Start of The records

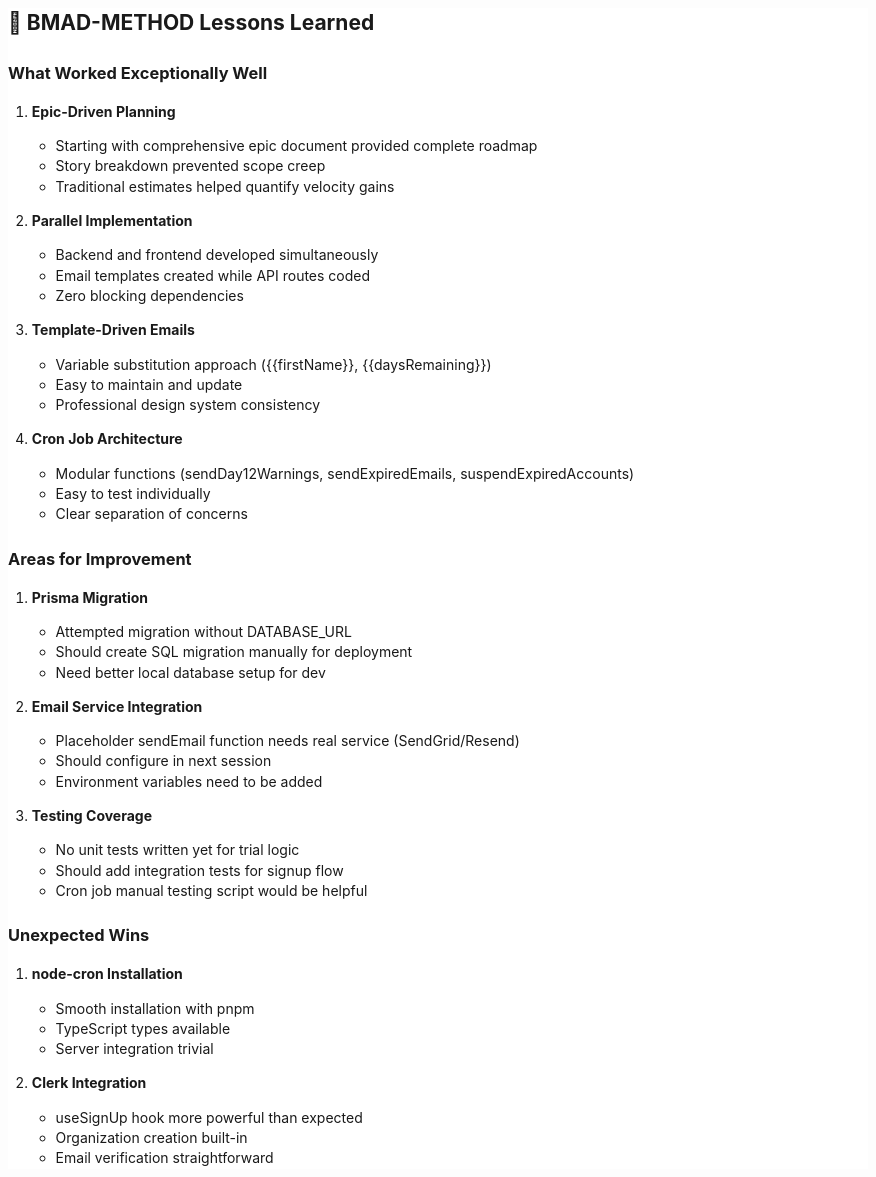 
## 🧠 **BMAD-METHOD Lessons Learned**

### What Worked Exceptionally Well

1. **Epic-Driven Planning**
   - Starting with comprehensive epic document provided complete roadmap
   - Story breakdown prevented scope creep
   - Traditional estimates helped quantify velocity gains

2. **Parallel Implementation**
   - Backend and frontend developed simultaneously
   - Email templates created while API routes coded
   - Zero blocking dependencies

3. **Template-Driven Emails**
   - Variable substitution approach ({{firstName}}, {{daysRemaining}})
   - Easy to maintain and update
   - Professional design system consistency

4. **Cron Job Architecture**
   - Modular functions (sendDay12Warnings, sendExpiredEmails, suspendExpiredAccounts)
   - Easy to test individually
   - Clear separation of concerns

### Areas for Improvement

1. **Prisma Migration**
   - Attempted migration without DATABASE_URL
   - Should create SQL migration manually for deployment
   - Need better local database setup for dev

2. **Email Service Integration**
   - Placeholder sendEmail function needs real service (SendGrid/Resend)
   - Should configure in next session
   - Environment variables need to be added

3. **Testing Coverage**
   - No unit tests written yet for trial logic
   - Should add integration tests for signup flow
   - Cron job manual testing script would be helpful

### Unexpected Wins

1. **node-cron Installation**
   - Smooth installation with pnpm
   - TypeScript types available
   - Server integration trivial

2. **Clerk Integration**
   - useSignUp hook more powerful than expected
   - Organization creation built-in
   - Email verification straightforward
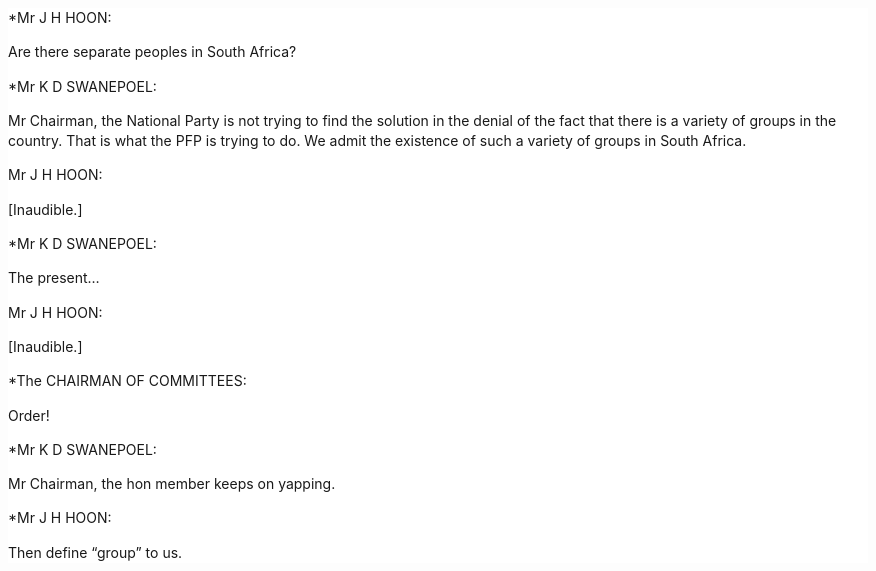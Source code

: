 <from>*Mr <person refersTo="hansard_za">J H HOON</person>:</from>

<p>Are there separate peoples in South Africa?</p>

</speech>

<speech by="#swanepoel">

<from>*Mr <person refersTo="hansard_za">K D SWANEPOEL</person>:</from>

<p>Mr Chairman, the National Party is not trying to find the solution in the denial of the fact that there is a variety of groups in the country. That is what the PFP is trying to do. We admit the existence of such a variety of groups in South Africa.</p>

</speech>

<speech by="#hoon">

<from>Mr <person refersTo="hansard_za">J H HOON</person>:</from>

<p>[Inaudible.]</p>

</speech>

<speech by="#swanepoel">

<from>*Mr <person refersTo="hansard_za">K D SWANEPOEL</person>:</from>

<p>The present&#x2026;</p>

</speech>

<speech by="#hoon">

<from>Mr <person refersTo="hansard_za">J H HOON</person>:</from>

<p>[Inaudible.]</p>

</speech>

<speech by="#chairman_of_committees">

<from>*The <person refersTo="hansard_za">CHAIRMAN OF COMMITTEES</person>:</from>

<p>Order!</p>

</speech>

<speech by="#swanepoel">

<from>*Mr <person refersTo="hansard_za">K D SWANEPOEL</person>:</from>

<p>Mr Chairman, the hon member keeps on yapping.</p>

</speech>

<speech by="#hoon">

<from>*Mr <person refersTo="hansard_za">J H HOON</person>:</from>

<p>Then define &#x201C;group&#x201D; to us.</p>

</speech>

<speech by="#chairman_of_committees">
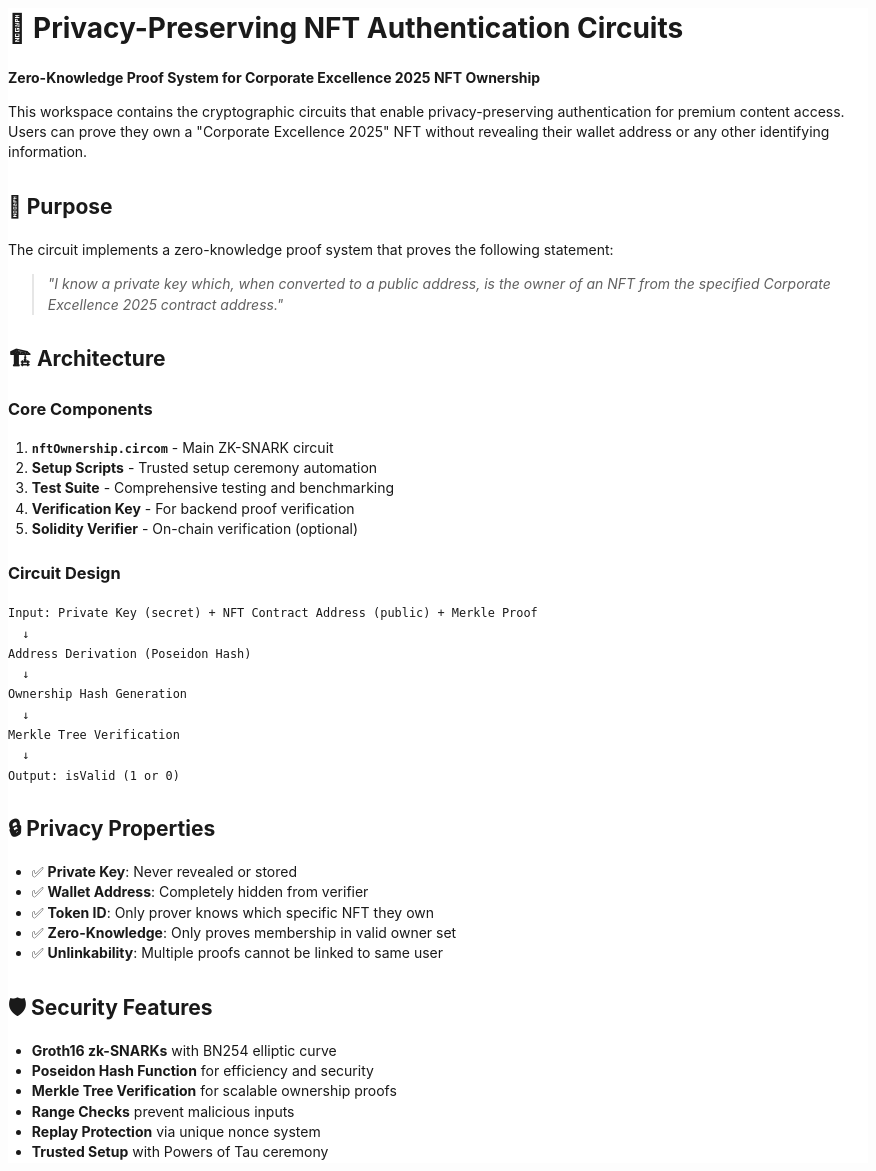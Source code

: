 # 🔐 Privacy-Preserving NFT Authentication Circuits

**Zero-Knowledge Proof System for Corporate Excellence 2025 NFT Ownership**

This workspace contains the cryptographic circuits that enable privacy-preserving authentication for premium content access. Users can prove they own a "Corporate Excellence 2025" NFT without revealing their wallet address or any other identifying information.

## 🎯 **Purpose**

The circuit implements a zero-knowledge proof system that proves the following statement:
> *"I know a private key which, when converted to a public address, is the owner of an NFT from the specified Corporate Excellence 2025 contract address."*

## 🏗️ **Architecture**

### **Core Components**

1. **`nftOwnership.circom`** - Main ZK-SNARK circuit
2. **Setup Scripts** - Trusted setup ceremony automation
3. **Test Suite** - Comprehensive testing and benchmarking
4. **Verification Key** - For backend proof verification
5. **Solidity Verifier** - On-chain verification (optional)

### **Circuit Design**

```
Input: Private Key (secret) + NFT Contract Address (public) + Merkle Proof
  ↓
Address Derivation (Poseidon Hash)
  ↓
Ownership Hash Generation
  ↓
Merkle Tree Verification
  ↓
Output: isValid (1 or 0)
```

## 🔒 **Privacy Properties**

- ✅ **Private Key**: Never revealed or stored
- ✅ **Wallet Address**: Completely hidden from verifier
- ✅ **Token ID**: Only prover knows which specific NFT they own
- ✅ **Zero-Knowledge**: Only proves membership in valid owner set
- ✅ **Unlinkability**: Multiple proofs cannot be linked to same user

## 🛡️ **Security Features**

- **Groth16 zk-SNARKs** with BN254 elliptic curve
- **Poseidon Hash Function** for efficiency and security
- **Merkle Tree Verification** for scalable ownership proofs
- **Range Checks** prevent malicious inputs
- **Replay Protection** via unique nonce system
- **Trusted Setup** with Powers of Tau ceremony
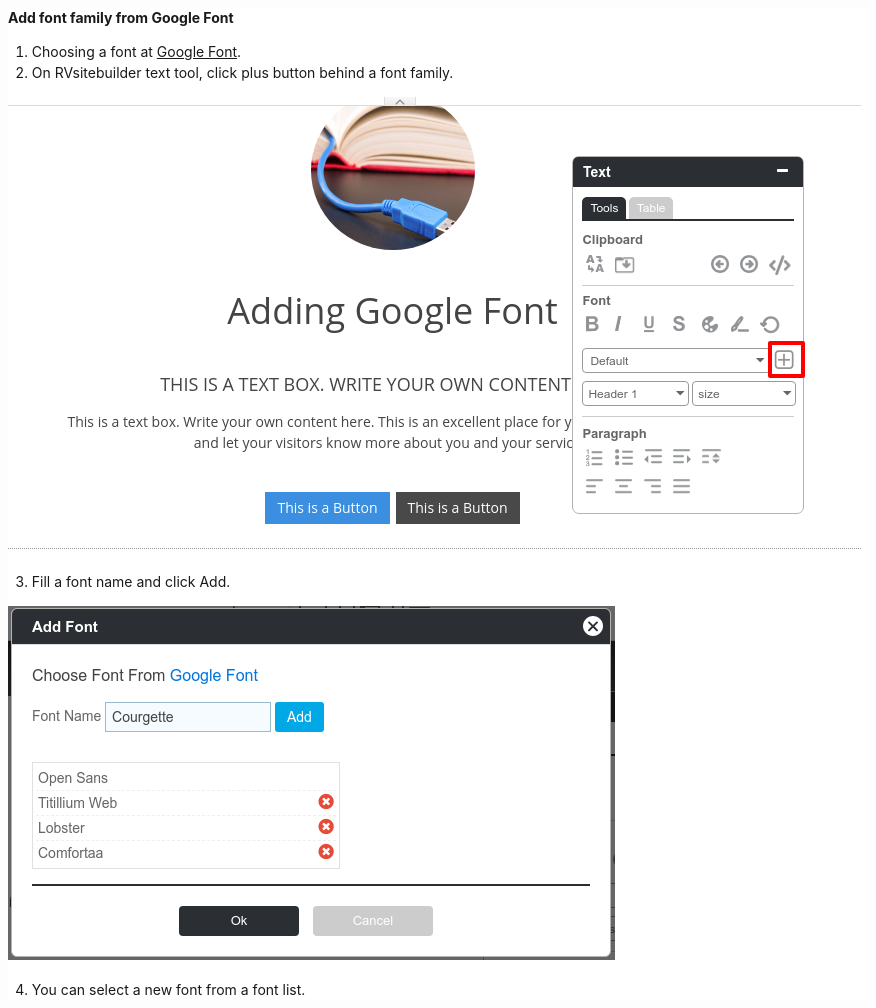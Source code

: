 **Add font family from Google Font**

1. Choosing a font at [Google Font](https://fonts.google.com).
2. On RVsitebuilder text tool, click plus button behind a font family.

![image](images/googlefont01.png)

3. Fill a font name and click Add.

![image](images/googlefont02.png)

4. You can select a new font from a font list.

End of The records

### How to complete this task
Copy each line of the data that contains the word "Architecture".

### Answer box
4. **Cron Job Architecture**
## 🏗️ **Architecture**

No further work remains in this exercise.